■ Exercise brief: If a line in the listing below contains the word "PersonalXP", count it, then please give only the number of such lines.
━━━━
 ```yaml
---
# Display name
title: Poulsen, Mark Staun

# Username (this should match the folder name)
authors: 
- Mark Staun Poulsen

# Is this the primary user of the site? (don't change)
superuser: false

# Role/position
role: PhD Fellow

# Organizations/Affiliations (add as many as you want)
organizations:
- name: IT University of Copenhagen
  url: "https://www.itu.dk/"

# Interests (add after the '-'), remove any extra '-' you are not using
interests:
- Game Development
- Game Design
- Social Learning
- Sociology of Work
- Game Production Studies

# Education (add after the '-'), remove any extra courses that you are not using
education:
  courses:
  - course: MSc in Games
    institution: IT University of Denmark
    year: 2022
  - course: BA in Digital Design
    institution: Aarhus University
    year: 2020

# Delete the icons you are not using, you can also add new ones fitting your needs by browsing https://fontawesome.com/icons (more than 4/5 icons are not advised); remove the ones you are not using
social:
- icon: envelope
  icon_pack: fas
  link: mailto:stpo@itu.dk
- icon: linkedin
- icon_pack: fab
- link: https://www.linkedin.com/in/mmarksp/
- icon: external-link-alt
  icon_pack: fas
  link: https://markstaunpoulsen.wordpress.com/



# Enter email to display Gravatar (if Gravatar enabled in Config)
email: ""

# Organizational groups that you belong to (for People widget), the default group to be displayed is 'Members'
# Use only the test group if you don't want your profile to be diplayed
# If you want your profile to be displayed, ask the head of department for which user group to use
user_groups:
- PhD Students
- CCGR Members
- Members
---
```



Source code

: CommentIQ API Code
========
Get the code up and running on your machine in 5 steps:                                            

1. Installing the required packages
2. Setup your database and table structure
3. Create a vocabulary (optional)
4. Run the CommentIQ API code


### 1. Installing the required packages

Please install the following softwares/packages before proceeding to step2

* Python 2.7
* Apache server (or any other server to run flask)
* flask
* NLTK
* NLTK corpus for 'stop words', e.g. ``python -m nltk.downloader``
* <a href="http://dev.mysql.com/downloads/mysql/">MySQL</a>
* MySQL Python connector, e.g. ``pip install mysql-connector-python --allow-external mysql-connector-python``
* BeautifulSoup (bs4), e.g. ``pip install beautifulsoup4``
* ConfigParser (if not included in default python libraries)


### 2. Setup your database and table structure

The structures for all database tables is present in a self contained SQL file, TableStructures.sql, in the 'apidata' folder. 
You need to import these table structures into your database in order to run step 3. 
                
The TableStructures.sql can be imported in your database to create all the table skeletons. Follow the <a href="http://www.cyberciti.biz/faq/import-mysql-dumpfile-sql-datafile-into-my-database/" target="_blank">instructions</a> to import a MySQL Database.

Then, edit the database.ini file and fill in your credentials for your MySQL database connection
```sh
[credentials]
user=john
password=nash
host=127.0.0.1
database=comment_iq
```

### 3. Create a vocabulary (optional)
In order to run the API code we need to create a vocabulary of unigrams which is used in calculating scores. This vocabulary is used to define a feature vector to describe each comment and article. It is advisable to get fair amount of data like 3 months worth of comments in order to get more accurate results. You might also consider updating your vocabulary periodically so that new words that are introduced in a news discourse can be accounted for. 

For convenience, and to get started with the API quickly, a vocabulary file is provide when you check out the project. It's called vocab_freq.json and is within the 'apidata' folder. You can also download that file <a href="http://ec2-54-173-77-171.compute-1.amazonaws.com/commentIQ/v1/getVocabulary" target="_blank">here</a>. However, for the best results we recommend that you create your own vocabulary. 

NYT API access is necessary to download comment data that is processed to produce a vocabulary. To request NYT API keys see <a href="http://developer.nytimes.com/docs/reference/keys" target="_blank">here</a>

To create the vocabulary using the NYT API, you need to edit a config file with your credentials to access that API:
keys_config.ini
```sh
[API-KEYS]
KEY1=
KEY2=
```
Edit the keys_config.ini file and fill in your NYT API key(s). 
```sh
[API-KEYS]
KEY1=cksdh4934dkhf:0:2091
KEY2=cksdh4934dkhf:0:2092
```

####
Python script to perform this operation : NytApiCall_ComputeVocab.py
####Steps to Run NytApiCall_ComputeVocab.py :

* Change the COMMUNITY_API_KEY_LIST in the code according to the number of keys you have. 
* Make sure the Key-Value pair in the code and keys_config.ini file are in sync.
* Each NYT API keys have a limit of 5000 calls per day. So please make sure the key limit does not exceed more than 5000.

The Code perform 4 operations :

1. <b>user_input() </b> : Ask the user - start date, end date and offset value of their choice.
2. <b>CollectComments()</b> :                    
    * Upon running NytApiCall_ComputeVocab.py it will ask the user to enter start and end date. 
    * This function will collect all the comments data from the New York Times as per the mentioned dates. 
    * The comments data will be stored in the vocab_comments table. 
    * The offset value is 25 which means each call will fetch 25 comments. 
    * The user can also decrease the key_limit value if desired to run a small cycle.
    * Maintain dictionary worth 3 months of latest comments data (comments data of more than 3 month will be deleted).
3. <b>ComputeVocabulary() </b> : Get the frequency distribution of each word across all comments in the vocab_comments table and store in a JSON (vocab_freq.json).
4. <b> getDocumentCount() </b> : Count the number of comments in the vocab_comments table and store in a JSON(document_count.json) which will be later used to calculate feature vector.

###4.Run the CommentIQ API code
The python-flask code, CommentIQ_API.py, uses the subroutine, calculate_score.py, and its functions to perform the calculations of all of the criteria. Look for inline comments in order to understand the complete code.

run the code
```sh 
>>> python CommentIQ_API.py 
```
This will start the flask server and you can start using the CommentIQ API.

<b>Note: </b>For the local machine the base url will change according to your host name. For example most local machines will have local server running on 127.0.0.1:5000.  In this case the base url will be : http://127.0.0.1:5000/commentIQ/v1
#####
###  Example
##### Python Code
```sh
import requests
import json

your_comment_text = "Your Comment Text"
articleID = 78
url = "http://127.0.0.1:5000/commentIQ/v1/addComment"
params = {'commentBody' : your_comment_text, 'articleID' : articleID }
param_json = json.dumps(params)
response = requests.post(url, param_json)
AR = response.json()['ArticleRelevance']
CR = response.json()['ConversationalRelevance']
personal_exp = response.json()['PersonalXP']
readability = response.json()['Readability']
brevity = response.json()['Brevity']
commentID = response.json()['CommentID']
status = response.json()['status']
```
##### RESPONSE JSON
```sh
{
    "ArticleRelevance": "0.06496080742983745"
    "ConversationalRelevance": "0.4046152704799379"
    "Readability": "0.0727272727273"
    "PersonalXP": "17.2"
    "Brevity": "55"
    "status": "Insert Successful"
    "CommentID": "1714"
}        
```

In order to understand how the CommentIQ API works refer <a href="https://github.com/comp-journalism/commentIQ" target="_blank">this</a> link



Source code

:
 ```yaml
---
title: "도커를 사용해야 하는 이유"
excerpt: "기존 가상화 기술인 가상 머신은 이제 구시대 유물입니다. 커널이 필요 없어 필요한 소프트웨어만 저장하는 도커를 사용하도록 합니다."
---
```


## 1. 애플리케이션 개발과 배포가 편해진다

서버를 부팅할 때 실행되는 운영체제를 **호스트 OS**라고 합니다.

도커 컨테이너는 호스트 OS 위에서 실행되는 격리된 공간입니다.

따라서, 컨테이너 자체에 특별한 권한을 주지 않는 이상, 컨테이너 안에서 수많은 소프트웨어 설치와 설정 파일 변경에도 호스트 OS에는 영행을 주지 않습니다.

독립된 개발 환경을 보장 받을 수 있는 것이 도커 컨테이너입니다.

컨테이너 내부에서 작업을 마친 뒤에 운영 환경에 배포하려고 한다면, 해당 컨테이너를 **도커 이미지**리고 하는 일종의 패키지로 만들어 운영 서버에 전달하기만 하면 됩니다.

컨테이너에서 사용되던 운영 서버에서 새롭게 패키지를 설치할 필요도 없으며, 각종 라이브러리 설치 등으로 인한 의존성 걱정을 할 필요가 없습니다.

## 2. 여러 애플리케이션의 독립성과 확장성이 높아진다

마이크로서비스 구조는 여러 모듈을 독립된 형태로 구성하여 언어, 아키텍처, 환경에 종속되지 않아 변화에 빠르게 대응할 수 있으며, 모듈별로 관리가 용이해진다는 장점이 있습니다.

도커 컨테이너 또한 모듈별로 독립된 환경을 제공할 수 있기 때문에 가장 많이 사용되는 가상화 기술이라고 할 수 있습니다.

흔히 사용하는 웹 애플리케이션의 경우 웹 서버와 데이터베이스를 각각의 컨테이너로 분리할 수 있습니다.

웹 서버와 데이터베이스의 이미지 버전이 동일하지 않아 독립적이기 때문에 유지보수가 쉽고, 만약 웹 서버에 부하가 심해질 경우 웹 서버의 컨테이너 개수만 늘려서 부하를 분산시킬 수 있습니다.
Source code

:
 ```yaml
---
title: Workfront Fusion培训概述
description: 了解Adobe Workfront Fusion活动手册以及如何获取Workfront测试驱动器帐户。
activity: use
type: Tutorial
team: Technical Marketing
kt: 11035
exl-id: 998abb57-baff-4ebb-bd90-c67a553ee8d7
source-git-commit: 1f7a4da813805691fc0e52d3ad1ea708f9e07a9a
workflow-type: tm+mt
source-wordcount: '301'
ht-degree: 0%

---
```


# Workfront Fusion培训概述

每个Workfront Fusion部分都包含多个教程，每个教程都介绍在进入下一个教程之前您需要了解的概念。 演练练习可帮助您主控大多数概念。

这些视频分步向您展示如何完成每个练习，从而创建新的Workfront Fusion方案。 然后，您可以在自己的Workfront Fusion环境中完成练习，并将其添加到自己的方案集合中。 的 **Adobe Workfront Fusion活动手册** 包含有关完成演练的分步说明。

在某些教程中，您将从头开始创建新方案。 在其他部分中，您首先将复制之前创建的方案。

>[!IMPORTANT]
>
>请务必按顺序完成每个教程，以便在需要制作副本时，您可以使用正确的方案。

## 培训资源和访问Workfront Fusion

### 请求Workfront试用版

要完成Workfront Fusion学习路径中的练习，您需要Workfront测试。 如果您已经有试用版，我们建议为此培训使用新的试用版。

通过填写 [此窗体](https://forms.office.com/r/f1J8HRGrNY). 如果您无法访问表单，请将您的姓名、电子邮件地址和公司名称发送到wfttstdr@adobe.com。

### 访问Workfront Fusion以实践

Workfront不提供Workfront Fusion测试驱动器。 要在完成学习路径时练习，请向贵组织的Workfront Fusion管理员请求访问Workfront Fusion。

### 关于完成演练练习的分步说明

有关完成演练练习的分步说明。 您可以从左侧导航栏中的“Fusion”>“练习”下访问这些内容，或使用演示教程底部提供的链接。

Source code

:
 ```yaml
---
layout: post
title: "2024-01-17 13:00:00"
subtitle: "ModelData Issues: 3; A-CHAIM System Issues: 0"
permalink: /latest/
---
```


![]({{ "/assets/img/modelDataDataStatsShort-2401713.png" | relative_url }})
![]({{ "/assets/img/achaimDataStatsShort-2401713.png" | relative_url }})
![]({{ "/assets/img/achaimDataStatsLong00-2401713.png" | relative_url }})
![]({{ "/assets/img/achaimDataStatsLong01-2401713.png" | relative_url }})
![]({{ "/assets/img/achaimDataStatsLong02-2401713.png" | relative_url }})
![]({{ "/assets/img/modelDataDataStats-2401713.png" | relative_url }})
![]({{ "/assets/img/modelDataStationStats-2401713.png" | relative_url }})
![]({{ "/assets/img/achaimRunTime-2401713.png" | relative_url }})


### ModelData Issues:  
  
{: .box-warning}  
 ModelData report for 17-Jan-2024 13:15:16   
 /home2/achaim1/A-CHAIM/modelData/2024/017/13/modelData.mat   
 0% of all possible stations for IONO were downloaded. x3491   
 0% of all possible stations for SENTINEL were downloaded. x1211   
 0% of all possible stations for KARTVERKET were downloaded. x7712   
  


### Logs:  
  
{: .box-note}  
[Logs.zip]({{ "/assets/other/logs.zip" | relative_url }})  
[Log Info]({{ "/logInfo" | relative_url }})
━━━━
■ Solution: 2